As early as 1921, this Court recognized that an estate by the entireties may be created in personal property. Union and Mercantile Trust Company v. Hudson, 147 Ark. 7, 227 SW 1. That holding has been consistently reaffirmed through the years, Black v. Black, 199 Ark. 609, 135 SW 2nd 837, and is now so well recognized that extensive citations are unnecessary.

In 1965, the General Assembly (Act 78 of 1965) established that bank accounts held in the names of persons who designate themselves as husband and wife shall be the property of such persons as tenants by the entireties and upon the death of one of the persons the account shall be payable to the survivor. The statute further provides that the banking institution shall pay withdrawal requests and otherwise deal in any manner with the account upon the direction of any one of the persons named therein. Ark. Stats. Annotated, Section 67-552. This was the Statute in existence at the time of creation of the account in question.

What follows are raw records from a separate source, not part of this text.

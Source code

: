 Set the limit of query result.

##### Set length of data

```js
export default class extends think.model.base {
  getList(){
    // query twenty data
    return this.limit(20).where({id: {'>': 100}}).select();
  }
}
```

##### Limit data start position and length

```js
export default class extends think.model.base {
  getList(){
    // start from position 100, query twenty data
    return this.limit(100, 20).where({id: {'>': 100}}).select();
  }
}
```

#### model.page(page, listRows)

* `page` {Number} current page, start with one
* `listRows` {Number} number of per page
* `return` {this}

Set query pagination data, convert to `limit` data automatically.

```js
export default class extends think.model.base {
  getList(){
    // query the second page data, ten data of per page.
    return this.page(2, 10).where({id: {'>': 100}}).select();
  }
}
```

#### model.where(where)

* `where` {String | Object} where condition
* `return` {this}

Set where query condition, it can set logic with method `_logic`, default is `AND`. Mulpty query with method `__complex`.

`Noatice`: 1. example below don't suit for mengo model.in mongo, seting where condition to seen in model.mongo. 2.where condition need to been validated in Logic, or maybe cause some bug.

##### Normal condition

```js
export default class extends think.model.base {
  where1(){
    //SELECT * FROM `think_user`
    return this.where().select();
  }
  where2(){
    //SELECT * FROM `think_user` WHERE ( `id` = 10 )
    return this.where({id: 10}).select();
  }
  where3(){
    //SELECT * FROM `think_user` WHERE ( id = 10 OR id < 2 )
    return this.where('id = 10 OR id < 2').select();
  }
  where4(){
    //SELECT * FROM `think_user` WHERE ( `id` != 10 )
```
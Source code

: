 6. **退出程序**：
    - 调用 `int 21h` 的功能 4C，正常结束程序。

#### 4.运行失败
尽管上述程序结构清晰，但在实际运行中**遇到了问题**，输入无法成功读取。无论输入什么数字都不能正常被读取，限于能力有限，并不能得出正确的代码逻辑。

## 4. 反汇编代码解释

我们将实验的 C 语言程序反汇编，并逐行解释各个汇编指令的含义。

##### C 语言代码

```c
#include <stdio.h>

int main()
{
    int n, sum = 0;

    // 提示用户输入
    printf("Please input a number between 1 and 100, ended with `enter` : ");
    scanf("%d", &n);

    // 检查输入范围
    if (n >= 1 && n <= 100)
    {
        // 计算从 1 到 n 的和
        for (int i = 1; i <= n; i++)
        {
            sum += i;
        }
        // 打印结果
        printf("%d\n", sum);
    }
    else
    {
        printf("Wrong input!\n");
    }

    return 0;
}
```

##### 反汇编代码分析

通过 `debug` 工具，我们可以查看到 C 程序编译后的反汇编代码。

In Black, supra, we held that the Statute was passed for the protection of the bank in which the deposit was made. Though the Statute existing at the time of the Black decision was subsequently amended, we hold that the amendments do not change the character thereof and the statute continues to exist for the same primary purpose.

An estate by the entireties in a bank account differs in one significant aspect from an estate in real property in that the estate exists in the account only until one of the tenants withdraws such funds or dies leaving a balance in the account. Funds withdrawn or otherwise diverted from the account by one of the tenants and reduced to that tenant’s separate possession ceases to be a part of the estate by the entireties. Black v. Black, supra; McGuire v. Benton State Bank, 232 Ark. 1011, 342 S.W. 2d 77. This does not mean that in a proper case under timely allegations of fraud or other such remedy, that one of the co-tenants could not sustain an action to recover all or a part of the funds diverted or withdrawn by the other. No such allegation or proof exists in this case.

The decree of the Chancellor is in all things affirmed.

Special Justice Douglas Smith joins in the opinion. Harris, C.J., and Byrd, J., not participating. Fogleman and Hickman, JJ., dissent.